いきなり個人的な話ですが、今年の夏はよく登山をしました。
近隣の山も行けば、北アルプスや南アルプスまで。
日帰りすることもあれば、山小屋やテント泊することも。

なぜ山に登るのか?と言われても、ジョージ・マロリーのように「そこに山があるから」と、かっこよく言えるわけもなく、ただ「非日常」の中に浸りたいから、というのが一番の理由です。

同じく、別の世界に入り込むことができるから、という理由で読書(とくに物語)もします。
そこで、つい先日買った本が、タイトルにもある『春を背負って』という小説です。

あらすじ

都会で技術者として働いていた主人公・長嶺亨は、山小屋を営む父の死を受け、父の遺志を継いで山小屋の経営を引き継ぐことに。

そんな彼の山小屋を訪れるのは、ホームレスのゴロさんや、自殺願望のあるOL・美由紀といった複雑な過去や悩みを抱える人々。

雄大な自然に囲まれた山小屋での触れ合いによって、訪れる人々の再生を支えていく、という物語。

感想

「背負って」の意味するところ

タイトルになっているこの言葉。
「春」は訪れるものであって、言葉通りに捉えると「春」を「背負う」ことはできません。

すなわち、「春」も「背負って」も別に意味するところがあるということ。

まずは「背負って」について。
本作では、山小屋の従業員のため、食料品や生活必需品については、自力で麓から山小屋まで運び上げる必要があります。

この荷揚げをする人のことを「歩荷(ぼっか)」といいます。
背中に100kg近い荷物を「背負って」運ぶ。
山小屋のメインとなる業務のことを指しているとも取れそうです。

もう一つの解釈。
本作では、多くの人の想いが交錯する内容となっています。
父の遺志を継いで山小屋の経営を引き継ぎ、父の愛した山に、主人公・享は自分の生活を捧げていきます。
そこにあるのは、父の想いを「背負う」享。

自殺願望のあった美由紀が、自殺を踏みとどまり生きる道を選んだのは、生きることの許しを自身の亡くなった父から得たと思えたから。
彼女もまた、生きることを「背負う」ことに。

続いて、「春」について。
本作は、春の山小屋開きの時期から始まって、また次の年の山小屋開きまでを描いています。

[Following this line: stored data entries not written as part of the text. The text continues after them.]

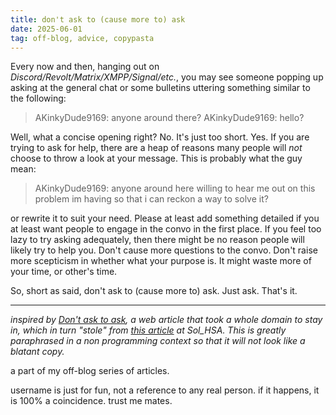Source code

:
 ```yaml
---
title: don't ask to (cause more to) ask
date: 2025-06-01
tag: off-blog, advice, copypasta
---
```



Every now and then, hanging out on *Discord/Revolt/Matrix/XMPP/Signal/etc.*, you may see someone popping up asking at the general chat or some bulletins uttering something similar to the following: 


> AKinkyDude9169:  anyone around there?
> AKinkyDude9169:  hello?


Well, what a concise opening right? No. It's just too short. Yes. If you are trying to ask for help, there are a heap of reasons many people will *not* choose to throw a look at your message. This is probably what the guy mean:


> AKinkyDude9169: anyone around here willing to hear me out on this problem im having so that i can reckon a way to solve it?


or rewrite it to suit your need. Please at least add something detailed if you at least want people to engage in the convo in the first place. If you feel too lazy to try asking adequately, then there might be no reason people will likely try to help you. Don't cause more questions to the convo. Don't raise more scepticism in whether what your purpose is. It might waste more of your time, or other's time.

So, short as said, don't ask to (cause more to) ask. Just ask. That's it.

---

*inspired by [Don't ask to ask](https://dontasktoask.com/), a web article that took a whole domain to stay in, which in turn "stole" from [this article](https://solhsa.com/dontask.html) at Sol_HSA. This is greatly paraphrased in a non programming context so that it will not look like a blatant copy.*

a part of my off-blog series of articles.

username is just for fun, not a reference to any real person. if it happens, it is 100% a coincidence. trust me mates.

複数回の春が描かれ、作品の終わりがまた新しく始まる営業シーズンについて描かれます。
そこから、「繰り返し」ということが強調されているようにも捉えられそうです。

「春」という季節は、何度でも巡り巡ってくるもの。
そこから「背負うこと」は一時的なものではなく、これからもずっと背負い続けることを意味しているのかな?と思いました。

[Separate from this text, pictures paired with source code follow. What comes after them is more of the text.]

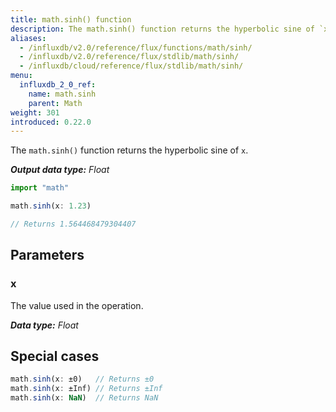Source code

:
 ```yaml
---
title: math.sinh() function
description: The math.sinh() function returns the hyperbolic sine of `x`.
aliases:
  - /influxdb/v2.0/reference/flux/functions/math/sinh/
  - /influxdb/v2.0/reference/flux/stdlib/math/sinh/
  - /influxdb/cloud/reference/flux/stdlib/math/sinh/
menu:
  influxdb_2_0_ref:
    name: math.sinh
    parent: Math
weight: 301
introduced: 0.22.0
---
```


The `math.sinh()` function returns the hyperbolic sine of `x`.

_**Output data type:** Float_

```js
import "math"

math.sinh(x: 1.23)

// Returns 1.564468479304407
```

## Parameters

### x
The value used in the operation.

_**Data type:** Float_

## Special cases
```js
math.sinh(x: ±0)   // Returns ±0
math.sinh(x: ±Inf) // Returns ±Inf
math.sinh(x: NaN)  // Returns NaN
```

それでも、背負い続けることが、悲観的に捉えられないのは、「春」の持つイメージが、「新入生」や「芽吹」といったポジティブなイメージが纏っているからだとも考えられそうです。

本編を読んだ後にタイトルに込められた意味を探っていくのは、作者を知ろうとしている感があり、面白いと思います。
(あくまでも自分の解釈なので、頓珍漢なことを言っているとしてもご容赦を)

自然に対する敬意

自然というのは不思議なもので、触れることで癒しを与えてくれるものでもあれば、選択を誤ってしまうと雄大な姿からは想像もつかない過酷さを浴びせてくるものです。

作中でも、可憐に咲くシャクナゲの群生地を目当てに多くの観光客が山小屋を訪れます。

山中に植物が群生している場合は、人の手が加えられていないそのままの姿で見ることができます。

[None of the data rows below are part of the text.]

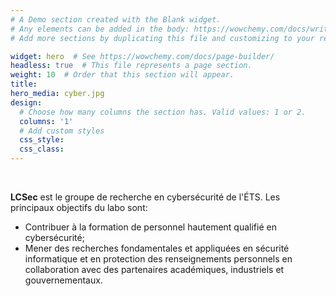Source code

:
 ```yaml
---
# A Demo section created with the Blank widget.
# Any elements can be added in the body: https://wowchemy.com/docs/writing-markdown-latex/
# Add more sections by duplicating this file and customizing to your requirements.

widget: hero  # See https://wowchemy.com/docs/page-builder/
headless: true  # This file represents a page section.
weight: 10  # Order that this section will appear.
title: 
hero_media: cyber.jpg
design:
  # Choose how many columns the section has. Valid values: 1 or 2.
  columns: '1'
  # Add custom styles
  css_style:
  css_class:
---
```


<br>

**LCSec** est le groupe de recherche en cybersécurité de l'ÉTS. Les principaux objectifs du labo sont: 
* Contribuer à la formation de personnel hautement qualifié en cybersécurité;
* Mener des recherches fondamentales et appliquées en sécurité informatique et en protection des renseignements personnels en collaboration avec des partenaires académiques, industriels et gouvernementaux.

嵐があっても、雪が積もっても生命を耐えさせない、強くもあり、凛々しくもある姿。
その姿が多くの人に癒しを与え、作中では自殺願望のあった人に対して「生」への力を与える様子が描かれています。

一方で、まともな装備や経験もなく、冬山登山を敢行した挙句、遭難してしまうという、といった人も描かれます。

「柔らかさ」と「厳格さ」が、絶妙なコントラストで文章におこされており、そこが山の持つ魅力でもあると思わされます。

「下界」との隔離

山にいると、普段私たちが生活する場所のことを「下界」と呼びます。
要は、切り離された違う世界として認識しているから。

そして、不自由なく生活できる下界と比べ、山の中では原初的な生活を強いられることになります。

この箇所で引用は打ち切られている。